Straddle is a position of buying a put and call with the same price and expiration date. Straddle is an expensive strategy as the trader pays two premiums. But a price swing in either direction compensates this high cost.
The investor believes that the price of the underlying asset will either rise or fall significantly but does not know the direction of the price movement. Major pronouncements such as divestment, budget time, acquisitions announcement by companies and lawsuits to be decided on a particular day are good times to buy straddles.
A long straddle is buying one put and one option simultaneously on the same stock at the same exercise (strike) price with same maturity. A short straddle is a simultaneous sale of two such options at the same strike price and expiration date.
The long straddle is also referred to as bottom straddle as a top straddle. The purchaser of a long straddle takes the view that volatility will be high in the future, whereas the seller of a straddle takes the view that volatility will be low (marginal). The profit potential on a long straddle is unlimited on upside and limited on downside, while profit potential on a short straddle is limited to the receipt of the premium, which occurs if the price at the expiration is the same as the strike price of the options. The maximum loss on long straddle is the loss of premium paid and occurs if the price at the expiration is the same as the strike price of the options while loss on a short straddle is unlimited on upside and limited on downside. A short straddle is a highly risky strategy.

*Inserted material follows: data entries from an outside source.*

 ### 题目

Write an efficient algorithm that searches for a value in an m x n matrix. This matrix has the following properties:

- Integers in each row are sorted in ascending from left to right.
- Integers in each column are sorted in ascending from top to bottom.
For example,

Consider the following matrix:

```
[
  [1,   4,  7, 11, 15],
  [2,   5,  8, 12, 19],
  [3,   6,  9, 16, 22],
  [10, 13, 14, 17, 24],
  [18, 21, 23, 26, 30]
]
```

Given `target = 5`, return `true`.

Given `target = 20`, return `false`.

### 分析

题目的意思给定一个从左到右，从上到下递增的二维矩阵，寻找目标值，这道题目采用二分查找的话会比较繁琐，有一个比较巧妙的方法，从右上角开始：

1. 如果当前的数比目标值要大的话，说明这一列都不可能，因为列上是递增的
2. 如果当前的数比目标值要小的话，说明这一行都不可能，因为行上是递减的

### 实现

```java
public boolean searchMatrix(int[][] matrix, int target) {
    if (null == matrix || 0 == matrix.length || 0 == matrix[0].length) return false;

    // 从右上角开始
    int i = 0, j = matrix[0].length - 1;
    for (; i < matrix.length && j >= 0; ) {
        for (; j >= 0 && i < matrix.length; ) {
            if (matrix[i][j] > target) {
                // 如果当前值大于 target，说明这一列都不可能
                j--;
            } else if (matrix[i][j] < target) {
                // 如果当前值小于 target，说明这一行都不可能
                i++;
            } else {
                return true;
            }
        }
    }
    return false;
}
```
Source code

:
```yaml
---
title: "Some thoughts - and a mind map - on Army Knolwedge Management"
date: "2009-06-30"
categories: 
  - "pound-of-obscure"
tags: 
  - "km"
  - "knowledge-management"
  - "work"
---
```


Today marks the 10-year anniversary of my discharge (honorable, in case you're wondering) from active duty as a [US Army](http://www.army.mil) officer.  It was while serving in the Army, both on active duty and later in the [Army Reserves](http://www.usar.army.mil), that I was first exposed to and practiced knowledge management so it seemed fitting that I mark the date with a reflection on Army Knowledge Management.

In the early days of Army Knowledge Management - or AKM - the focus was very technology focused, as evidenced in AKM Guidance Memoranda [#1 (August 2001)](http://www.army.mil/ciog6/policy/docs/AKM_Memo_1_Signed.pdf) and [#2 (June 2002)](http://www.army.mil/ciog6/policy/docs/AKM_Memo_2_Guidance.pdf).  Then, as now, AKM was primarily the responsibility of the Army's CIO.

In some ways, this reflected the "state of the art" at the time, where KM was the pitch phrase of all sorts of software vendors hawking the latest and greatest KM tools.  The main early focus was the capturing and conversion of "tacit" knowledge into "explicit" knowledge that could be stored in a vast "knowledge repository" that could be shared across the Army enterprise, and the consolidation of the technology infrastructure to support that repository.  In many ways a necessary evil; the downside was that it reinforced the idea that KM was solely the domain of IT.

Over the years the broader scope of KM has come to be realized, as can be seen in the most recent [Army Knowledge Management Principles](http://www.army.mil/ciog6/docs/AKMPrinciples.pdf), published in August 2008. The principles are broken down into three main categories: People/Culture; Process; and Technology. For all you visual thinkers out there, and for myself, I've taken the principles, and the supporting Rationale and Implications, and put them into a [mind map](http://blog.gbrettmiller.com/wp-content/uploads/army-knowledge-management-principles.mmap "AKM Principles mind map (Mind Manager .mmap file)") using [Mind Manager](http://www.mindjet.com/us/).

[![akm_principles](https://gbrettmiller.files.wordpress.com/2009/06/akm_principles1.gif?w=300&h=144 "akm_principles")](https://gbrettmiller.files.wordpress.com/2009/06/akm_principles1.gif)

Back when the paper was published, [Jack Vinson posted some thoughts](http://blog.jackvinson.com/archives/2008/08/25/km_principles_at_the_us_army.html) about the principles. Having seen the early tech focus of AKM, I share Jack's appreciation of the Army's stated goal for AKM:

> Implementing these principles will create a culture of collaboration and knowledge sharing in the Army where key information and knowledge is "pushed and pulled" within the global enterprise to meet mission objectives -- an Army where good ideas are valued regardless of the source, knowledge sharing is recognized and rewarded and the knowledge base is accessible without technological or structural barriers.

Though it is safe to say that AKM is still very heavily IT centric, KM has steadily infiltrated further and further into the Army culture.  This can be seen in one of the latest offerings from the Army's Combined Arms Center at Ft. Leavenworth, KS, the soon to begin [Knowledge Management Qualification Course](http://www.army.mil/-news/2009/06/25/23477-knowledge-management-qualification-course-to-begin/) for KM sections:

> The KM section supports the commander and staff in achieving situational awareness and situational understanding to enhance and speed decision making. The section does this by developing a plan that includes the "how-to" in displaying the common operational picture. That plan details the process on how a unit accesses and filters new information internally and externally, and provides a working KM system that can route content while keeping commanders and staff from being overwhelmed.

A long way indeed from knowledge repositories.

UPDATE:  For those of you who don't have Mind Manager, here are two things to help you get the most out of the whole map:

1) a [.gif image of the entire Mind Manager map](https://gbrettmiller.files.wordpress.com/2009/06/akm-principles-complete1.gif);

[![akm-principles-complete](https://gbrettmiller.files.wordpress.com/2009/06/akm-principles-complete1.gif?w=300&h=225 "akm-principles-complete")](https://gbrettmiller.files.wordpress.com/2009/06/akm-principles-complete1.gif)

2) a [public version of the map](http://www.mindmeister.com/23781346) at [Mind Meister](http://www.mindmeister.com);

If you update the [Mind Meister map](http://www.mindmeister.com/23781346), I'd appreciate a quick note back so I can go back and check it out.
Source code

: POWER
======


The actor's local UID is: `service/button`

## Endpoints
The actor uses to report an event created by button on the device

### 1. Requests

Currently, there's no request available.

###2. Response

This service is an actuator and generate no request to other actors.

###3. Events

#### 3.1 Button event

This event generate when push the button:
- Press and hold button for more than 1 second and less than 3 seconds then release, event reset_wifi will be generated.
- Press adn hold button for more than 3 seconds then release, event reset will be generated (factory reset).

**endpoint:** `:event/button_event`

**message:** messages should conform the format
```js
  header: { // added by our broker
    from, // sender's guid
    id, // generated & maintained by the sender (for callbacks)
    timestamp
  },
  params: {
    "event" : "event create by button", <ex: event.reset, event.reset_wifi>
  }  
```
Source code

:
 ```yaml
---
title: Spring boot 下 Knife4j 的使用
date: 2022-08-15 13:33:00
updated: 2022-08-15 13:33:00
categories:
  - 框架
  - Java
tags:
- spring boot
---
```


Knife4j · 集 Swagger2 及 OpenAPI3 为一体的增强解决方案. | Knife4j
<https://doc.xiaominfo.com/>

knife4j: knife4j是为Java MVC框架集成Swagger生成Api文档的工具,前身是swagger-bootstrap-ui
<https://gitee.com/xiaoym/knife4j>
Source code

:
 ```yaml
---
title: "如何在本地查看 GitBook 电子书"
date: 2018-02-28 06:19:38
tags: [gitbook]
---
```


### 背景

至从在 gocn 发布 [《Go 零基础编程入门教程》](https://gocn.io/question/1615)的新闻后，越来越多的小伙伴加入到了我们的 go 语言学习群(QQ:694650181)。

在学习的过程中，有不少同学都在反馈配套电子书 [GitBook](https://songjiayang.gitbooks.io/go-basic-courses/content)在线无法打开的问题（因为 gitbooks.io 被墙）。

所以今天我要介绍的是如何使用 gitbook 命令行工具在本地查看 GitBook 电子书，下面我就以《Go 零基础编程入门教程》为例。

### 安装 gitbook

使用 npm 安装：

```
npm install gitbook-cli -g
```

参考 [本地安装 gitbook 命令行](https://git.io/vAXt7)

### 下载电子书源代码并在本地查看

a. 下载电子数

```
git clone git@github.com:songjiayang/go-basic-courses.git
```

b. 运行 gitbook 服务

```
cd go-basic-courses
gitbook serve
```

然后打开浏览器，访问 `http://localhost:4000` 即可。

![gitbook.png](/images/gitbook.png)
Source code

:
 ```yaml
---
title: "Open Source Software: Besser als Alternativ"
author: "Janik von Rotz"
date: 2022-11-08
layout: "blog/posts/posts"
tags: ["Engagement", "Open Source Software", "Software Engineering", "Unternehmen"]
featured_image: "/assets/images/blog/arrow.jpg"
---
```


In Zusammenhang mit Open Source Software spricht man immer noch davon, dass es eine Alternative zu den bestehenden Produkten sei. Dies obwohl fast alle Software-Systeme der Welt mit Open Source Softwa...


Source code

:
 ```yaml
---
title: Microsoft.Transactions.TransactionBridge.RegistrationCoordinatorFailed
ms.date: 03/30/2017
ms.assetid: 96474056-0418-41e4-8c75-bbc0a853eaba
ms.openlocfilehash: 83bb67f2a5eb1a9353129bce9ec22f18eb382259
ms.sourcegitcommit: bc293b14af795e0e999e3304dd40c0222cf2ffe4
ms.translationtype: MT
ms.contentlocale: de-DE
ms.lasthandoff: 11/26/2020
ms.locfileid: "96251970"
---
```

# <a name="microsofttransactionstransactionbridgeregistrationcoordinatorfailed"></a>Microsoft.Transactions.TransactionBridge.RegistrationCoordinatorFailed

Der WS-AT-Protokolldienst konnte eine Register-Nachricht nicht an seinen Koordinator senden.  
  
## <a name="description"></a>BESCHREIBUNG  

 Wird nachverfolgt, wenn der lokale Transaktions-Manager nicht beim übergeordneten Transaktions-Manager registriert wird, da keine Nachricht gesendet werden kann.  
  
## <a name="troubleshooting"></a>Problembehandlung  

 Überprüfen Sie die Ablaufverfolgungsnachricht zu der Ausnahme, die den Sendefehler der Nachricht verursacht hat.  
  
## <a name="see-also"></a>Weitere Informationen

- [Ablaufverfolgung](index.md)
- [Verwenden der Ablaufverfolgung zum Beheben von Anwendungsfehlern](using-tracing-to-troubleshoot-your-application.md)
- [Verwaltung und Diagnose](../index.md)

Suppose an investor feels that the stock price is likely to move significantly in the next three months. The stock is currently trading at Rs 690. A three months call with a strike price of Rs 700 costs Rs 40 while a three month put with the same strike price costs Rs 30. The trader buys both the put and the call. If the stock price is Rs 700 in three months, the strategy costs the trader Rs 70 (Rs 40 + Rs 30). The buyer will profit from this strategy only if the stock price moves further away further away from Rs 700. Suppose the stock price is Rs 900 the strategy leads to a profit of Rs 130 (900 – 700 – 70). If the stock price moves down to Rs 550, the strategy leads to a profit of Rs 80.
Strangle: Like a straddle, strangle is the buying/selling of a combination of one call option and one put option with same maturity. But unlike straddle, strangle has different exerciser prices. In a strangle, the call has an exercise price above the stock price and the put has an exercise piece below the stock price.
A long strangle is buying one put and one call option at different strike prices as the trader expects a significant movement in prices. A long strangle is an aggressive form of straddle position. The profit potential is unlimited on the upside and limited on the downside while the maximum loss is the loss of premium paid.
A short strangle is selling one call and one put option at different strike prices. The seller expects that the market prices will move marginally or be less volatile. This is a conservative form of straddle position. The profit potential is limited to the receipt of the premium and the loss is unlimited on upside and limited on downside.